An Original "Newsies" Star Comes Full Circle In New York

    Inside Llewyn Davis actor Max Casella, who played Racetrack Higgins in the 1992 film, looks back on the cult classic.

    Max Casella's first movie role came in 1992, when he was cast as Racetrack Higgins in the Disney-produced musical Newsies. More than two decades and nearly 40 TV and film roles later, Casella is celebrating another music-filled period piece set in New York City, Joel and Ethan Coen's Inside Llewyn Davis. While at the film's premiere in New York on Saturday night, the 46-year-old actor took the time to look back on Newsies's journey from critical and financial bomb to cult favorite and hit Broadway show.

    "I was [at Newsies on Broadway] opening night. It's great," he told BuzzFeed of the show, which has earned two Tonys. "It was weird. [The movie] was like 20 years ago. I was a kid when I did it. It was such a bomb, you forgot about it. Nobody talked about it. You didn't talk about it. And then, to see it on Broadway, it just brought back a lot of memories."

    The original Newsies film cost $15 million and took in less than $3 million in initial ticket sales, becoming one of Disney's biggest disappointments. The critical reaction to the movie, which featured Christian Bale as the leader of a newsboy strike at the turn of the 20th century, wasn't much better, either.

    "The box office was pretty bad," Casella recalled with a laugh. "I enjoyed it. It was the first movie I ever did. It was a big, big backlot musical, old style, and it was great for me, for the first movie you're doing to be a big musical. I was devastated."

    Casella was 24 when he made the movie, shooting Newsies at night after days on the set of Doogie Howser, M.D., where he played the titular medical prodigy's (Neil Patrick Harris) best friend Vinnie Delpino. The Newsies devastation didn't last long, either; the next year, as Casella pointed out, he got to work with Tim Burton on the biopic Ed Wood. And he's since put together a formidable list of credits over the last two decades, headlined by TV roles in The Sopranos and Boardwalk Empire, and films like Revolutionary Road and this summer's Blue Jasmine.

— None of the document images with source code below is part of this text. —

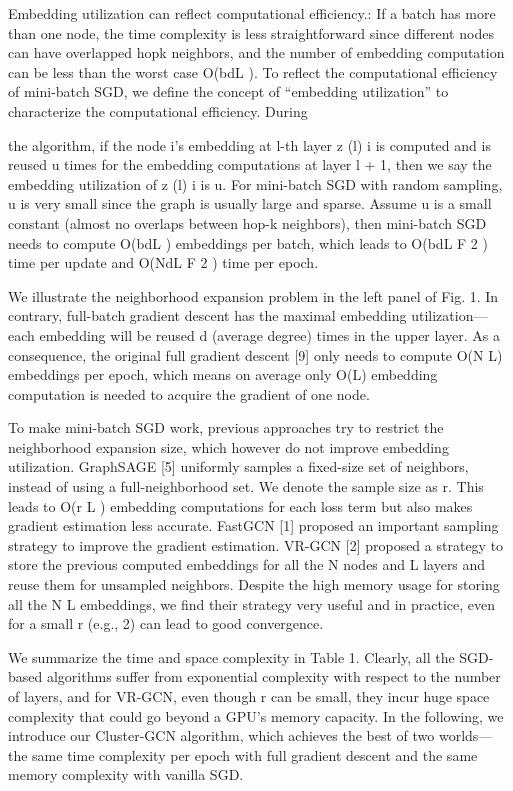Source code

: \documentclass[
]{book}
\begin{document}
{{{Embedding utilization can reflect computational efficiency.: If a batch has more than one node, the time complexity is less straightforward since different nodes can have overlapped hopk neighbors, and the number of embedding computation can be less than the worst case O(bdL ). To reflect the computational efficiency of mini-batch SGD, we define the concept of ``embedding utilization'' to characterize the computational efficiency. During

the algorithm, if the node i's embedding at l-th layer z (l) i is computed and is reused u times for the embedding computations at layer l + 1, then we say the embedding utilization of z (l) i is u. For mini-batch SGD with random sampling, u is very small since the graph is usually large and sparse. Assume u is a small constant (almost no overlaps between hop-k neighbors), then mini-batch SGD needs to compute O(bdL ) embeddings per batch, which leads to O(bdL F 2 ) time per update and O(NdL F 2 ) time per epoch.

We illustrate the neighborhood expansion problem in the left panel of Fig. 1. In contrary, full-batch gradient descent has the maximal embedding utilization---each embedding will be reused d (average degree) times in the upper layer. As a consequence, the original full gradient descent {[}9{]} only needs to compute O(N L) embeddings per epoch, which means on average only O(L) embedding computation is needed to acquire the gradient of one node.

To make mini-batch SGD work, previous approaches try to restrict the neighborhood expansion size, which however do not improve embedding utilization. GraphSAGE {[}5{]} uniformly samples a fixed-size set of neighbors, instead of using a full-neighborhood set. We denote the sample size as r. This leads to O(r L ) embedding computations for each loss term but also makes gradient estimation less accurate. FastGCN {[}1{]} proposed an important sampling strategy to improve the gradient estimation. VR-GCN {[}2{]} proposed a strategy to store the previous computed embeddings for all the N nodes and L layers and reuse them for unsampled neighbors. Despite the high memory usage for storing all the N L embeddings, we find their strategy very useful and in practice, even for a small r (e.g., 2) can lead to good convergence.

We summarize the time and space complexity in Table 1. Clearly, all the SGD-based algorithms suffer from exponential complexity with respect to the number of layers, and for VR-GCN, even though r can be small, they incur huge space complexity that could go beyond a GPU's memory capacity. In the following, we introduce our Cluster-GCN algorithm, which achieves the best of two worlds--- the same time complexity per epoch with full gradient descent and the same memory complexity with vanilla SGD.

}}}
\end{document}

    Plus, that big bomb that was Newsies ended up exploding into its own cult fame; to this day, Casella gets called out by fans — especially, he said, "girls who were 12 in 1992," who defied the critics and loved the movie as children.

    Casella began to realize the movie had a fan base "right around when the internet started, which was '96," years after it was considered a box office failure.

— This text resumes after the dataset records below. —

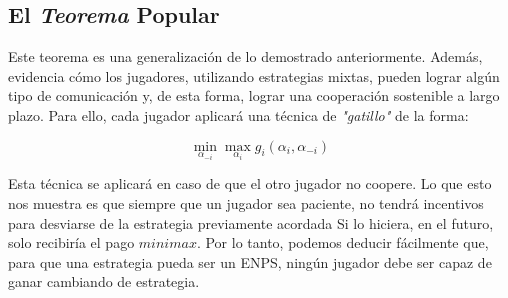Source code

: \documentclass[11pt]{article}
\begin{document}
\subsection{El \textit{Teorema} Popular}

\begin{flushleft}
    Este teorema es una generalización de lo demostrado anteriormente. Además, evidencia cómo los jugadores, utilizando estrategias mixtas, pueden lograr algún tipo de comunicación y, de esta forma, lograr una cooperación sostenible a largo plazo. Para ello, cada jugador aplicará una técnica de \textit{"gatillo"} de la forma:

    \[
    \min_{\alpha_{-i}} \max_{\alpha_i} g_i(\alpha_i,\alpha_{-i})
    \]
    
    Esta técnica se aplicará en caso de que el otro jugador no coopere. Lo que esto nos muestra es que siempre que un jugador sea paciente, no tendrá incentivos para desviarse de la estrategia previamente acordada Si lo hiciera, en el futuro, solo recibiría el pago \(\textit{minimax}\). Por lo tanto, podemos deducir fácilmente que, para que una estrategia pueda ser un ENPS, ningún jugador debe ser capaz de ganar cambiando de estrategia.
\end{flushleft}
\end{document}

    There should be no such troubles for Inside Llewyn Davis, which was greeted with warm applause at Lincoln Center on Saturday. The '60s-set drama stars Oscar Isaac as the nominal down-on-his-luck folk musician, loosely based on the late Dave Van Ronk, whose self-destructive tendencies mute his incredible talents. Llewyn's only steady gig is a monthly spot at the Gaslight Club in the West Village, a bar and performance space owned by Casella's Pappi Corsicato.

    Unfortunately, Pappi never sings "King of New York" during the film, but those who were 12 in 1992 can hold out hope that the DVD extras will include a throwback surprise.